Since it is extremely difficult to establish a mechanical model that accurately estimating the end contact force by using only the limited motion state information of the robot body in practice, some scholars have turned to machine learning methods to build robot mechanical models without force sensors. Aksman et al. [
12] used robot dynamics and motor current feedback to estimate the joint torque of robots, adopting an adaptive neural network to learn the unknown parameters of the robot dynamics model. Jin et al. [
13] proposed a parametric robot dynamics model based on rigid-body dynamics (RBD), combined with a non-parametric compensator trained with multilayer perception (MLP) to eliminate errors resulting from the former modeling. Exploiting such a two-layer modeling, a high-accuracy robot dynamics description is obtained, achieving better model accuracy than either the RBD model or the MLP model itself. Model uncertainties are compensated by adopting a radial basis neural networks approach. Ngo et al. [
14] proposed an adaptive wavelet neural network control law, using a wavelet neural network (WNN) to estimate the interaction force/torque of multi-moving manipulators. Martin et al. [
15] used the joint torque to identify the transient contact force in the actual working process of the robot, and the RNN model was adopted. Stanko Kružić et al. [
16] used the base force sensor and the neural network method to estimate the magnitude of the force at the robot end and obtain the estimated error on the triaxial force. Liu et al. [
17] proposed a sensorless scheme to estimate the unknown contact force induced by the physical interaction with robots. The model-based identification scheme is initially used to obtain the dynamic parameters. Then, neural learning of friction approximation is designed to enhance the estimation performance for robotic systems subject to model uncertainty. Zhang et al. [
18] proposed a force estimation algorithm calibration method and a fuzzy PD control assembly method based on convolutional neural network (CNN) supervised learning to solve the problem of the insufficient estimation accuracy of the interference observer. Zhao, Y et al. [
19] proposed a new reinforcement learning neural network (RLNN) algorithm framework that can realize the force perception of multi-contact robots and has the advantages of input variable dimension optimization and a lightweight network structure. Tseng et al. [
20] proposed an adaptive hybrid position/force control method based on a fuzzy neural network (FNN). The uncertain parts of the dynamic model and system are estimated by the FNN.

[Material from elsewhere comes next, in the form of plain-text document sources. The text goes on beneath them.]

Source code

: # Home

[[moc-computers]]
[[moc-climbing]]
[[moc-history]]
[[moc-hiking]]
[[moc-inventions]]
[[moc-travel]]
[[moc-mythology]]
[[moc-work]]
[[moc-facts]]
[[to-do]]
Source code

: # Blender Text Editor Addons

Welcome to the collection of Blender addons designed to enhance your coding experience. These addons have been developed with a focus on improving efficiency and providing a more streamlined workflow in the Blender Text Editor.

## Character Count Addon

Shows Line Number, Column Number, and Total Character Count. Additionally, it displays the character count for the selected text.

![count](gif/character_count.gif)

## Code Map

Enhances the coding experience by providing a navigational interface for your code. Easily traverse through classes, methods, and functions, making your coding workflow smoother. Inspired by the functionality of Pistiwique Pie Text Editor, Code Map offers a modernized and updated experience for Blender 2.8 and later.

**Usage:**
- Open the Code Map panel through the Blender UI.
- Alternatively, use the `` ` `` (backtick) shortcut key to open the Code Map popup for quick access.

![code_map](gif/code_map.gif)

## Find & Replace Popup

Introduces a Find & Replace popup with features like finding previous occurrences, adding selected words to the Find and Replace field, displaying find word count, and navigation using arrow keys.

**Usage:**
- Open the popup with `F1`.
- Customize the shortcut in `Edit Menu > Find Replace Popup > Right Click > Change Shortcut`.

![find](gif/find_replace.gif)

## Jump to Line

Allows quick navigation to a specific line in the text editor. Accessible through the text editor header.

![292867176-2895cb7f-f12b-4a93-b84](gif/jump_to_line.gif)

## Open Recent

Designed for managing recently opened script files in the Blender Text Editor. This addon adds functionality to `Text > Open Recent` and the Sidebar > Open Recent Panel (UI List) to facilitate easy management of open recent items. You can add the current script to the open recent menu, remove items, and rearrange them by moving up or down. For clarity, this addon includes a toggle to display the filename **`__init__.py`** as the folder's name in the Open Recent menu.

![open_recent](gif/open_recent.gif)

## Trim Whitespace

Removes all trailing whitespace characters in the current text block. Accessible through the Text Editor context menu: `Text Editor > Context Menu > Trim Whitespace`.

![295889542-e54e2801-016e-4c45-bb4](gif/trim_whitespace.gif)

In summary, most existing studies primarily focus on external force estimation for light-load robots (load capacity under 50 kg) without force sensors, as referenced in these papers [
16,
19,
21], while research explicitly targeting contact force estimation for heavy-load robots (load capacity above 100 kg) remains relatively scarce. At the same time, there is also little research on the model parameter selection and real-time performance of force estimation using machine learning methods. However, our heavy-duty robot is primarily used for handling and assembling large loads. During operation, it is crucial to avoid excessive contact force between the load and the environment to prevent potential damage to the load. Therefore, accurately estimating the contact force is essential for ensuring operational safety. The method proposed in this paper is relatively general and can be applied to estimate the contact force between the robot’s end-effector and the environment in other robotic operations. In terms of time and cost, the method presented in this paper has clear advantages compared to using a force/torque sensor. If a force/torque sensor is used for contact force measurement on the existing robot, modifications to the robot’s mechanical, electrical, and software systems are necessary. This is followed by procurement, production, assembly, debugging, and calibration. Each of these steps adds time costs (estimated to be at least one month) and economic costs (the procurement of a high-capacity multi-dimensional force sensor alone could cost tens of thousands of RMB). In contrast, the method presented in this paper eliminates the time and economic costs associated with these modifications, offering a more efficient and cost-effective solution.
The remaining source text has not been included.